Но это впереди. А пока Павел Дмитриевич решает поехать в места, где он родился, полагая, что встреча его с родной деревней и особенно с Божьим полем, вольет в него те живительные соки, укрепит в нем ту уверенность в правильности прожитой им жизни, которые помогут ему восстановить душевное и физическое равновесие, нарушенное «перестройкой», вновь ощутить себя счастливым мужем и отцом.
Наиболее сильный позыв к поездке он почувствовал после прихода к нему «высокого гостя» из прошлого. Этот визит явился квинтэссенцией всех тех сложных, противоречивых мыслей и ощущений, которые испытал в последнее время Клементьев. Эта сцена по философской, нравственной и социальной глубине решена в традициях русской классики. В том, как ведет себя и что говорит «высокий гость», невольно вспоминается легенда о Великом инквизиторе из «Братьев Карамазовых» Достоевского.

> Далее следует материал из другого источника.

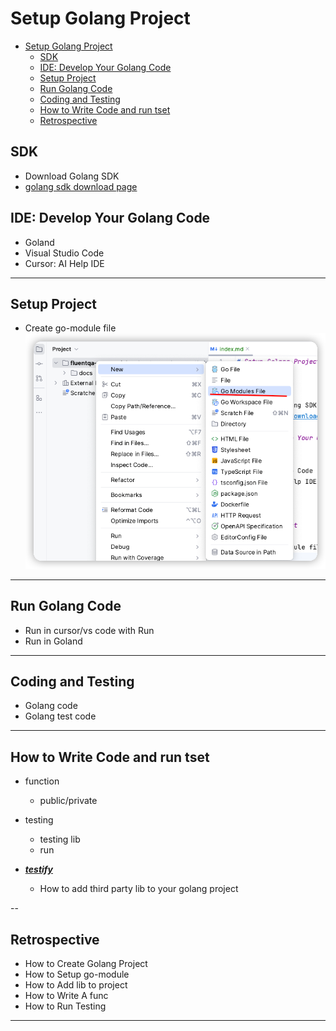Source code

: # Setup Golang Project

<!-- TOC -->
* [Setup Golang Project](#setup-golang-project)
  * [SDK](#sdk)
  * [IDE: Develop Your Golang Code](#ide-develop-your-golang-code)
  * [Setup Project](#setup-project)
  * [Run Golang Code](#run-golang-code)
  * [Coding and Testing](#coding-and-testing)
  * [How to Write Code and run tset](#how-to-write-code-and-run-tset)
  * [Retrospective](#retrospective)
<!-- TOC -->

## SDK

- Download Golang SDK
- [golang sdk download page](https://go.dev/dl/)

## IDE: Develop Your Golang Code

- Goland
- Visual Studio Code
- Cursor: AI Help IDE

---

## Setup Project

- Create go-module file
![img.png](go-module.png)

---

## Run Golang Code

- Run in cursor/vs code with Run 
- Run in Goland

---

## Coding and Testing

- Golang code
- Golang test code

---

## How to Write Code and run tset

- function
  - public/private 
- testing
  - testing lib
  - run

- ***[testify](https://github.com/stretchr/testify)***
  - How to add third party lib to your golang project

-- 

## Retrospective

- How to Create Golang Project
- How to Setup go-module
- How to Add lib to project
- How to Write A func 
- How to Run Testing

---


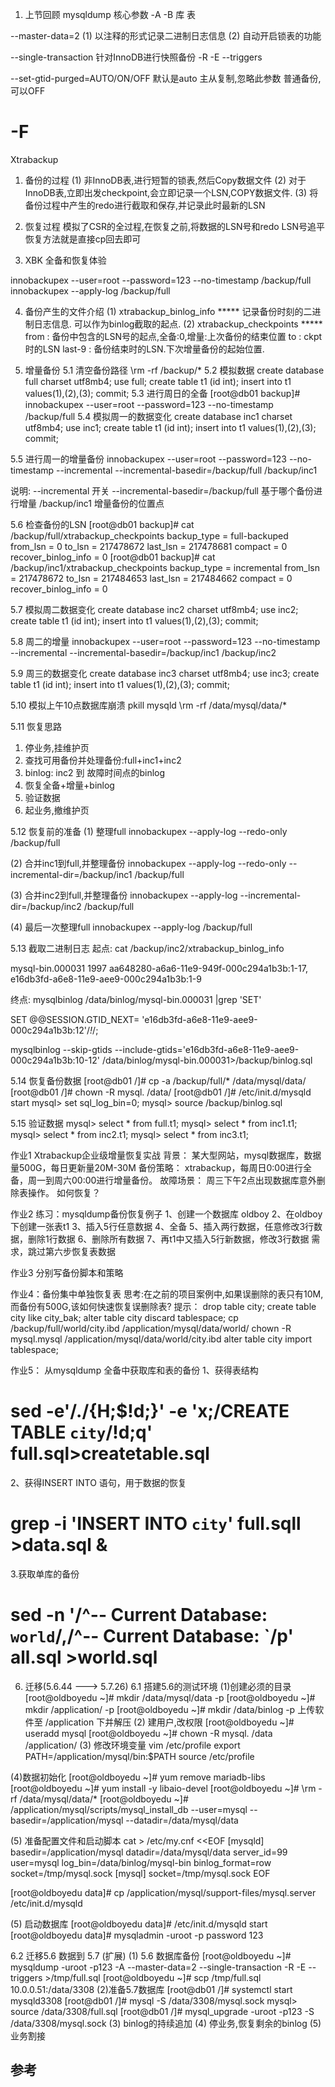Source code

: 1. 上节回顾
mysqldump 核心参数
-A 
-B 
库 表 

--master-data=2
(1) 以注释的形式记录二进制日志信息
(2) 自动开启锁表的功能

--single-transaction 
针对InnoDB进行快照备份
-R 
-E
--triggers 

--set-gtid-purged=AUTO/ON/OFF
默认是auto 
主从复制,忽略此参数 
普通备份,可以OFF

-F
=======================
Xtrabackup

1. 备份的过程
(1) 非InnoDB表,进行短暂的锁表,然后Copy数据文件
(2) 对于InnoDB表,立即出发checkpoint,会立即记录一个LSN,COPY数据文件.
(3) 将备份过程中产生的redo进行截取和保存,并记录此时最新的LSN

2. 恢复过程
模拟了CSR的全过程,在恢复之前,将数据的LSN号和redo LSN号追平
恢复方法就是直接cp回去即可

3. XBK 全备和恢复体验

innobackupex --user=root --password=123 --no-timestamp /backup/full 
innobackupex --apply-log /backup/full 

4. 备份产生的文件介绍
(1) xtrabackup_binlog_info  *****
记录备份时刻的二进制日志信息. 可以作为binlog截取的起点.
(2) xtrabackup_checkpoints  *****
from : 备份中包含的LSN号的起点,全备:0,增量:上次备份的结束位置
to 	 : ckpt 时的LSN
last-9 : 备份结束时的LSN.下次增量备份的起始位置.



5. 增量备份
5.1 清空备份路径
\rm -rf /backup/*
5.2 模拟数据
create database full charset utf8mb4;
use full;
create table t1 (id int);
insert into t1 values(1),(2),(3);
commit;
5.3 进行周日的全备
[root@db01 backup]# innobackupex --user=root --password=123 --no-timestamp /backup/full
5.4 模拟周一的数据变化
create database inc1 charset utf8mb4;
use inc1;
create table t1 (id int);
insert into t1 values(1),(2),(3);
commit;

5.5 进行周一的增量备份
innobackupex   --user=root --password=123 --no-timestamp --incremental --incremental-basedir=/backup/full /backup/inc1 

说明:
--incremental    开关 
--incremental-basedir=/backup/full 基于哪个备份进行增量
/backup/inc1     增量备份的位置点

5.6 检查备份的LSN
[root@db01 backup]# cat /backup/full/xtrabackup_checkpoints 
backup_type = full-backuped
from_lsn = 0
to_lsn = 217478672
last_lsn = 217478681
compact = 0
recover_binlog_info = 0
[root@db01 backup]# cat /backup/inc1/xtrabackup_checkpoints 
backup_type = incremental
from_lsn = 217478672
to_lsn = 217484653
last_lsn = 217484662
compact = 0
recover_binlog_info = 0

5.7 模拟周二数据变化
create database inc2 charset utf8mb4;
use inc2;
create table t1 (id int);
insert into t1 values(1),(2),(3);
commit;

5.8 周二的增量
innobackupex   --user=root --password=123 --no-timestamp --incremental --incremental-basedir=/backup/inc1 /backup/inc2 

5.9 周三的数据变化
create database inc3 charset utf8mb4;
use inc3;
create table t1 (id int);
insert into t1 values(1),(2),(3);
commit;

5.10 模拟上午10点数据库崩溃
pkill mysqld 
\rm -rf /data/mysql/data/*


5.11 恢复思路
1. 停业务,挂维护页
2. 查找可用备份并处理备份:full+inc1+inc2 
3. binlog: inc2 到 故障时间点的binlog
4. 恢复全备+增量+binlog
5. 验证数据
6. 起业务,撤维护页

5.12 恢复前的准备
(1) 整理full
innobackupex --apply-log --redo-only  /backup/full

(2) 合并inc1到full,并整理备份
innobackupex --apply-log --redo-only  --incremental-dir=/backup/inc1 /backup/full 

(3) 合并inc2到full,并整理备份 
innobackupex --apply-log  --incremental-dir=/backup/inc2 /backup/full 

(4) 最后一次整理full
innobackupex --apply-log  /backup/full


5.13 截取二进制日志
起点:
cat /backup/inc2/xtrabackup_binlog_info

mysql-bin.000031	1997	aa648280-a6a6-11e9-949f-000c294a1b3b:1-17,
e16db3fd-a6e8-11e9-aee9-000c294a1b3b:1-9

终点:
mysqlbinlog /data/binlog/mysql-bin.000031 |grep 'SET'

SET @@SESSION.GTID_NEXT= 'e16db3fd-a6e8-11e9-aee9-000c294a1b3b:12'/*!*/;

mysqlbinlog --skip-gtids --include-gtids='e16db3fd-a6e8-11e9-aee9-000c294a1b3b:10-12' /data/binlog/mysql-bin.000031>/backup/binlog.sql

5.14 恢复备份数据
[root@db01 /]# cp -a  /backup/full/* /data/mysql/data/
[root@db01 /]# chown -R mysql. /data/
[root@db01 /]# /etc/init.d/mysqld start
mysql> set sql_log_bin=0;
mysql> source /backup/binlog.sql


5.15 验证数据
mysql> select * from full.t1;
mysql> select * from inc1.t1;
mysql> select * from inc2.t1;
mysql> select * from inc3.t1;


作业1
 Xtrabackup企业级增量恢复实战
背景：
某大型网站，mysql数据库，数据量500G，每日更新量20M-30M
备份策略：
xtrabackup，每周日0:00进行全备，周一到周六00:00进行增量备份。
故障场景：
周三下午2点出现数据库意外删除表操作。
如何恢复？


作业2
练习：mysqldump备份恢复例子
1、创建一个数据库 oldboy
2、在oldboy下创建一张表t1
3、插入5行任意数据
4、全备
5、插入两行数据，任意修改3行数据，删除1行数据
6、删除所有数据
7、再t1中又插入5行新数据，修改3行数据
需求，跳过第六步恢复表数据

作业3
分别写备份脚本和策略


作业4：备份集中单独恢复表
思考:在之前的项目案例中,如果误删除的表只有10M,而备份有500G,该如何快速恢复误删除表?
提示：
drop table city;
create table city like city_bak;
alter table city discard tablespace;
cp /backup/full/world/city.ibd  /application/mysql/data/world/
chown -R mysql.mysql  /application/mysql/data/world/city.ibd 
alter table city import  tablespace;


作业5： 从mysqldump 全备中获取库和表的备份
1、获得表结构
# sed -e'/./{H;$!d;}' -e 'x;/CREATE TABLE `city`/!d;q'  full.sql>createtable.sql
2、获得INSERT INTO 语句，用于数据的恢复
# grep -i 'INSERT INTO `city`'  full.sqll >data.sql &
3.获取单库的备份
# sed -n '/^-- Current Database: `world`/,/^-- Current Database: `/p' all.sql >world.sql


6. 迁移(5.6.44  --->  5.7.26)
6.1 搭建5.6的测试环境
(1)创建必须的目录
[root@oldboyedu ~]# mkdir /data/mysql/data  -p 
[root@oldboyedu ~]# mkdir /application/ -p
[root@oldboyedu ~]# mkdir /data/binlog -p
上传软件至 /application 下并解压
(2) 建用户,改权限
[root@oldboyedu ~]# useradd mysql
[root@oldboyedu ~]# chown -R mysql. /data /application/
(3) 修改环境变量
vim /etc/profile
export PATH=/application/mysql/bin:$PATH
source /etc/profile

(4)数据初始化 
[root@oldboyedu ~]# yum remove mariadb-libs
[root@oldboyedu ~]# yum install -y libaio-devel
[root@oldboyedu ~]# \rm -rf /data/mysql/data/*
[root@oldboyedu ~]# /application/mysql/scripts/mysql_install_db --user=mysql --basedir=/application/mysql --datadir=/data/mysql/data

(5) 准备配置文件和启动脚本
cat > /etc/my.cnf <<EOF
[mysqld]
basedir=/application/mysql 
datadir=/data/mysql/data 
server_id=99
user=mysql
log_bin=/data/binlog/mysql-bin
binlog_format=row
socket=/tmp/mysql.sock 
[mysql]
socket=/tmp/mysql.sock
EOF

[root@oldboyedu data]# cp  /application/mysql/support-files/mysql.server /etc/init.d/mysqld

(5) 启动数据库
[root@oldboyedu data]# /etc/init.d/mysqld start
[root@oldboyedu data]# mysqladmin -uroot -p password 123


6.2 迁移5.6 数据到 5.7  (扩展)
(1) 5.6 数据库备份
[root@oldboyedu ~]# mysqldump -uroot -p123 -A --master-data=2 --single-transaction -R -E --triggers >/tmp/full.sql
[root@oldboyedu ~]# scp /tmp/full.sql 10.0.0.51:/data/3308 
(2)准备5.7数据库
[root@db01 /]# systemctl start mysqld3308
[root@db01 /]# mysql -S /data/3308/mysql.sock
mysql> source /data/3308/full.sql
[root@db01 /]# mysql_upgrade  -uroot -p123 -S /data/3308/mysql.sock
(3) binlog的持续追加
(4) 停业务,恢复剩余的binlog
(5) 业务割接


## 参考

Подобно кардиналу-инквизитору, «высокий гость» ставит в заслугу себе и своим сподвижникам то, что они побороли свободу людей и сделали так для того, чтобы люди стали «счастливыми». Однако для этого люди обязаны были подчиняться своим вождям и, не размышляя, следовать Вере, точнее, всему тому, что предпишут им власть имущие. «Великая мечта требовала колоссальных жертв, – торжественно заявил Павлу Дмитриевичу „высокий гость“, – и подвиг каждого состоял в том, чтобы быть готовым к собственной жертве. Усомнился – тони немедленно, не смущай других!»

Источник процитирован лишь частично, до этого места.